Since the activation of Segwit, transaction size is expressed in Weight Units (WU). Weight Units can be converted to a "virtual size" or virtual bytes (vB) by dividing by 4 and rounding up. The virtual size dictates how large your transaction is when paying fees.

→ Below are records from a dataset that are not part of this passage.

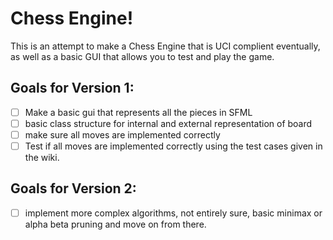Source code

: # Chess Engine!
This is an attempt to make a Chess Engine that is UCI complient eventually, as well as a basic GUI that allows you to test and play the game. 
## Goals for Version 1:
- [ ] Make a basic gui that represents all the pieces in SFML
- [ ] basic class structure for internal and external representation of board
- [ ] make sure all moves are implemented correctly
- [ ] Test if all moves are implemented correctly using the test cases given in the wiki. 

## Goals for Version 2:
- [ ] implement more complex algorithms, not entirely sure, basic minimax or alpha beta pruning and move on from there. 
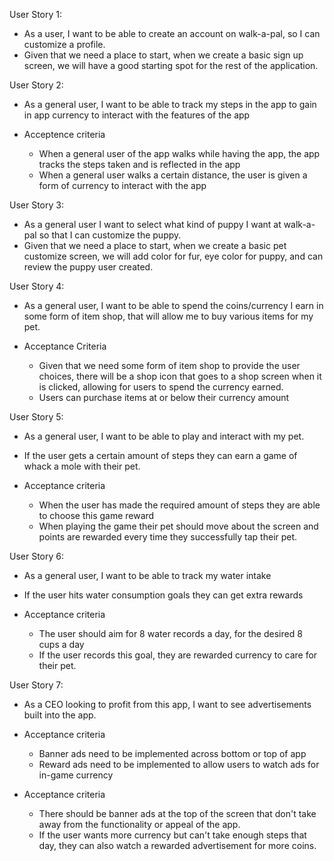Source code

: User Story 1:
- As a user, I want to be able to create an account on walk-a-pal, so I can customize a profile.
- Given that we need a place to start, when we create a basic sign up screen, we will have a good starting spot for the rest of the application.

User Story 2:
- As a general user, I want to be able to track my steps in the app to gain in app currency to interact with the features of the app
  
- Acceptence criteria
  - When a general user of the app walks while having the app, the app tracks the steps taken and is reflected in the app
  - When a general user walks a certain distance, the user is given a form of currency to interact with the app

User Story 3:
- As a general user I want to select what kind of puppy I want at walk-a-pal so that I can customize the puppy.
- Given that we need a place to start, when we create a basic pet customize screen, we will add color for fur, eye color for puppy, and can review the puppy user created.

User Story 4: 
- As a general user, I want to be able to spend the coins/currency I earn in some form of item shop, that will allow me to buy various items for my pet.

- Acceptance Criteria
  - Given that we need some form of item shop to provide the user choices, there will be a shop icon that goes to a shop screen when it is clicked, allowing for users to spend the currency earned.
  - Users can purchase items at or below their currency amount

User Story 5:
- As a general user, I want to be able to play and interact with my pet.
- If the user gets a certain amount of steps they can earn a game of whack a mole with their pet. 

- Acceptance criteria
  - When the user has made the required amount of steps they are able to choose this game reward
  - When playing the game their pet should move about the screen and points are rewarded every time they successfully tap their pet.
 
User Story 6:
- As a general user, I want to be able to track my water intake
- If the user hits water consumption goals they can get extra rewards

- Acceptance criteria
  - The user should aim for 8 water records a day, for the desired 8 cups a day
  - If the user records this goal, they are rewarded currency to care for their pet.
 
User Story 7:
- As a CEO looking to profit from this app, I want to see advertisements built into the app.

- Acceptance criteria
  - Banner ads need to be implemented across bottom or top of app
  - Reward ads need to be implemented to allow users to watch ads for in-game currency

- Acceptance criteria
  - There should be banner ads at the top of the screen that don't take away from the functionality or appeal of the app. 
  - If the user wants more currency but can't take enough steps that day, they can also watch a rewarded advertisement for more coins.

## Non-Segwit Transactions

For now, let's focus on Non-Segwit transactions. Each Non-Segwit byte of data is counted is 4 WU when determining size. Each transaction consists of the following fields:

• Version (4 bytes)
• # of Inputs (VarInt, 1 byte for numbers up to 252)
• Inputs (varies)
• # of Outputs (VarInt, 1 byte for numbers up to 252)
• Outputs (varies)
• Locktime (4 bytes)

Let's break each of these fields down by looking at a non-segwit raw transaction: ``` 0200000001d2eed35b0d55763981c635cab7788c28e3683af3d329947a17d7f6005390e6ef010000006a47304402200ffaac8f12e56f4af66109220812b76c7d6bb0e5906cf2de235b79496b3e080b0220037304894b648fa0b50e0d82ef9f58b537233ee282ab31fc04fb3d169d2c97cc0121030120a287eb98922752a89b39df64f7f3314036f6f096341c9189b0cb3c692aaeffffffff02404ff200000000001976a9140b818b11f9624e6a2d5b757a3e8fe45db3f6647788ace0b4b401000000001976a914a1e5e47fce1c5c0868107dba3851eb696c2ead5388ac00000000 ```

### Version

The version of this transaction is `02000000` (2 in little-endian). The version is always 4 bytes (16 WU).

### # Of Inputs

The number of inputs is `01` (1 in VarInt notation). This indicates there is 1 input being spent by this transaction. This adds 1 byte (4 WU).

### Inputs

All Inputs consist of the following fields:

• Referenced Transaction Hash (32 bytes)
• Output Index (4 bytes)
• Script Length (VarInt, 1 byte for numbers up to 252)
• ScriptSig (varies)
• Sequence (4 bytes)

For our example transaction, the values are:

• RefTX: `d2eed35b0d55763981c635cab7788c28e3683af3d329947a17d7f6005390e6ef`
• Output Index: `01000000` (1 in little-endian)
• Script Length: `6a` (106 in VarInt notation)
• ScriptSig: `47304402200ffaac8f12e56f4af66109220812b76c7d6bb0e5906cf2de235b79496b3e080b0220037304894b648fa0b50e0d82ef9f58b537233ee282ab31fc04fb3d169d2c97cc0121030120a287eb98922752a89b39df64f7f3314036f6f096341c9189b0cb3c692aae`
• Sequence: `ffffffff`

In total, this input adds 147 bytes (588 WU).

### # Of Outputs

The number of outputs is `02` (2 in VarInt notation). This indicates there is 2 outputs being created in this transaction. This adds 1 byte (4 WU).

### Outputs

All Outputs consist of the following fields:

• Value (8 bytes)
• Script Length (VarInt, 1 byte for numbers up to 252)
• ScriptPubKey (varies)

For our example transaction, we have 2 outputs. The first output is:

• Value: `404ff20000000000` (15,880,000 satoshi, in little-endian)
• Script Length: `19` (25 in VarInt notation)
• ScriptPubKey: `76a9140b818b11f9624e6a2d5b757a3e8fe45db3f6647788ac`

In total, this output adds 34 bytes (136 WU).

The second output is:

• Value: `e0b4b40100000000` (28,620,000 satoshi, in little-endian)
• Script Length: `19` (25 in VarInt notation)
• ScriptPubKey: `76a914a1e5e47fce1c5c0868107dba3851eb696c2ead5388ac`

In total, this output adds 34 bytes (136 WU).

### Locktime

For our example transaction, the locktime is `00000000` (0 in little-endian). Locktime is always 4 bytes (16 WU).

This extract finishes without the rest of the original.